In this section, I (1) train an SVM-family model with light tuning using 3-fold cross validation, (2) compare it to the Week 1 baseline using the same split and preprocessing, and (3) perform decision thresholding under a simple cost model. I keep random seeds fixed for reproducibility and log each run (baseline + SVM variants). Finally, I calibrate SVM scores into probabilities (Platt scaling) and choose a classification threshold on the validation set that minimizes expected cost, then report metrics and confusion matrices at both the default (0.5) and chosen thresholds.

In [15]:

import numpy as np

df = pd.read_csv("/content/GL_FishBiodiversity_first_2100.csv")
RANDOM_STATE = 42
np.random.seed(RANDOM_STATE)

print("Shape:", df.shape)
df.head(3)



Shape: (2100, 93)


Unnamed: 0,Project Name,Field Number,Date,Day,Month,Year,Date fished,Waterbody Name,WaterbodyType,Arrival Time,...,Stream depth (m),depth_>_recorded,Water velocity (msec),Bin Number,Bin_time_s,Species,Number Captured,Caught > Number captured,Minimum (mm),Maximum (mm)
0,Ausable Channel Sampling 2002,AUCR02-01-03-BEF,24-Sep-02,24,9,2002,,Ausable Channel,Stream,,...,2.0,False,,0.0,,Micropterus nigricans,2.0,False,0.0,0.0
1,Ausable Channel Sampling 2002,AUCR02-01-03-BEF,24-Sep-02,24,9,2002,,Ausable Channel,Stream,,...,2.0,False,,0.0,,Lepomis peltastes,3.0,False,39.4,44.94
2,Ausable Channel Sampling 2002,AUCR02-01-03-BEF,24-Sep-02,24,9,2002,,Ausable Channel,Stream,,...,2.0,False,,0.0,,Notemigonus crysoleucas,2.0,False,32.6,68.7


###Why we convert this dataset into a binary classification task

This dataset’s Species column typically contains many categories (multi-class). Part D (decision thresholding with a 2×2 cost matrix) is cleanest in a binary setting, because false positives and false negatives are defined relative to one “positive” class. To keep the choice deterministic and reproducible, I define the positive class as the most frequent species in the dataset and label all other species as negative. This allows threshold selection to be justified using a cost model.

In [3]:

TARGET = "Number Captured"
if TARGET not in df.columns:
    raise ValueError(f"Expected '{TARGET}' column not found.")
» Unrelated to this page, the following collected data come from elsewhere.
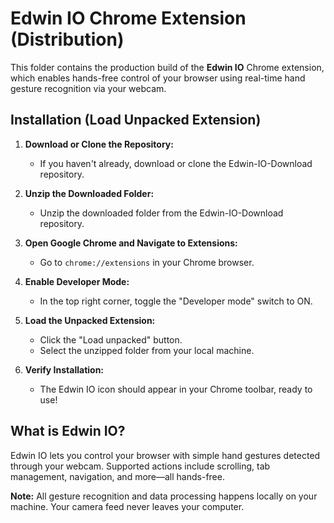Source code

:# Edwin IO Chrome Extension (Distribution)

This folder contains the production build of the **Edwin IO** Chrome extension, which enables hands-free control of your browser using real-time hand gesture recognition via your webcam.

## Installation (Load Unpacked Extension)

1. **Download or Clone the Repository:**
   - If you haven't already, download or clone the Edwin-IO-Download repository.

2. **Unzip the Downloaded Folder:**
    - Unzip the downloaded folder from the Edwin-IO-Download repository.

2. **Open Google Chrome and Navigate to Extensions:**
   - Go to `chrome://extensions` in your Chrome browser.

3. **Enable Developer Mode:**
   - In the top right corner, toggle the "Developer mode" switch to ON.

4. **Load the Unpacked Extension:**
   - Click the "Load unpacked" button.
   - Select the unzipped folder from your local machine.

5. **Verify Installation:**
   - The Edwin IO icon should appear in your Chrome toolbar, ready to use!

## What is Edwin IO?

Edwin IO lets you control your browser with simple hand gestures detected through your webcam. Supported actions include scrolling, tab management, navigation, and more—all hands-free.

**Note:** All gesture recognition and data processing happens locally on your machine. Your camera feed never leaves your computer.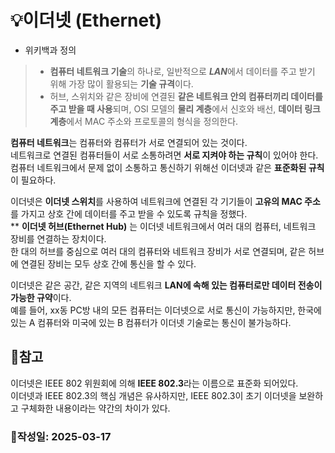 # :bulb:이더넷 (Ethernet)
* 위키백과 정의  
> + **컴퓨터 네트워크 기술**의 하나로, 일반적으로 ***LAN***에서 데이터를 주고 받기 위해 가장 많이 활용되는 **기술 규격**이다.
> + 허브, 스위치와 같은 장비에 연결된 **같은 네트워크 안의 컴퓨터끼리 데이터를 주고 받을 때 사용**되며,
> OSI 모델의 **물리 계층**에서 신호와 배선, **데이터 링크 계층**에서 MAC 주소와 프로토콜의 형식을 정의한다.  
  
**컴퓨터 네트워크**는 컴퓨터와 컴퓨터가 서로 연결되어 있는 것이다.  
네트워크로 연결된 컴퓨터들이 서로 소통하려면 **서로 지켜야 하는 규칙**이 있어야 한다.  
컴퓨터 네트워크에서 문제 없이 소통하고 통신하기 위해선 이더넷과 같은 **표준화된 규칙**이 필요하다.  

이더넷은 **이더넷 스위치**를 사용하여 네트워크에 연결된 각 기기들이 **고유의 MAC 주소**를 가지고 상호 간에 데이터를 주고 받을 수 있도록 규칙을 정했다.  
** **이더넷 허브(Ethernet Hub)** 는 이더넷 네트워크에서 여러 대의 컴퓨터, 네트워크 장비를 연결하는 장치이다.  
한 대의 허브를 중심으로 여러 대의 컴퓨터와 네트워크 장비가 서로 연결되며, 같은 허브에 연결된 장비는 모두 상호 간에 통신을 할 수 있다.  
  
이더넷은 같은 공간, 같은 지역의 네트워크 **LAN에 속해 있는 컴퓨터로만 데이터 전송이 가능한 규약**이다.  
예를 들어, xx동 PC방 내의 모든 컴퓨터는 이더넷으로 서로 통신이 가능하지만, 한국에 있는 A 컴퓨터와 미국에 있는 B 컴퓨터가 이더넷 기술로는 통신이 불가능하다.

## :pushpin:참고
이더넷은 IEEE 802 위원회에 의해 **IEEE 802.3**라는 이름으로 표준화 되어있다.  
이더넷과 IEEE 802.3의 핵심 개념은 유사하지만, IEEE 802.3이 초기 이더넷을 보완하고 구체화한 내용이라는 약간의 차이가 있다.  

### :penguin:작성일: 2025-03-17
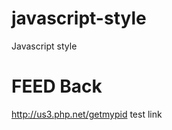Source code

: javascript-style
================

Javascript style

FEED Back
================

http://us3.php.net/getmypid test link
y = (df[TARGET] > 0).astype(int)

print("Target distribution (1 = captured/present, 0 = none/absent):")
print(y.value_counts())
print("Positive rate:", y.mean())


Target distribution (1 = captured/present, 0 = none/absent):
Number Captured
1    2082
0      18
Name: count, dtype: int64
Positive rate: 0.9914285714285714


To keep a fair and valid prediction setup, Week 1 drops columns that behave like identifiers, text that can encode location descriptions, the outcome itself, derived post-outcome fields, and post-catch measurements. The same drop list to prevent leakage and maintain consistency.

In [4]:
DROP_COLS = [
    "Project Name", "Field Number", "Narrative Locality Description",
    "Species",                       # prevents trivial memorization / label proxy
    "Number Captured",               # target source
    "Caught > Number captured",      # post-outcome / derived
    "Minimum (mm)", "Maximum (mm)"   # post-catch measurements (post-outcome)
]

X = df.drop(columns=[c for c in DROP_COLS if c in df.columns], errors="ignore")

print("X shape:", X.shape)
print("Remaining columns sample:", X.columns[:10].tolist())


X shape: (2100, 85)
Remaining columns sample: ['Date', 'Day', 'Month', 'Year', 'Date fished', 'Waterbody Name', 'WaterbodyType', 'Arrival Time', 'Departure Time', 'Start Time']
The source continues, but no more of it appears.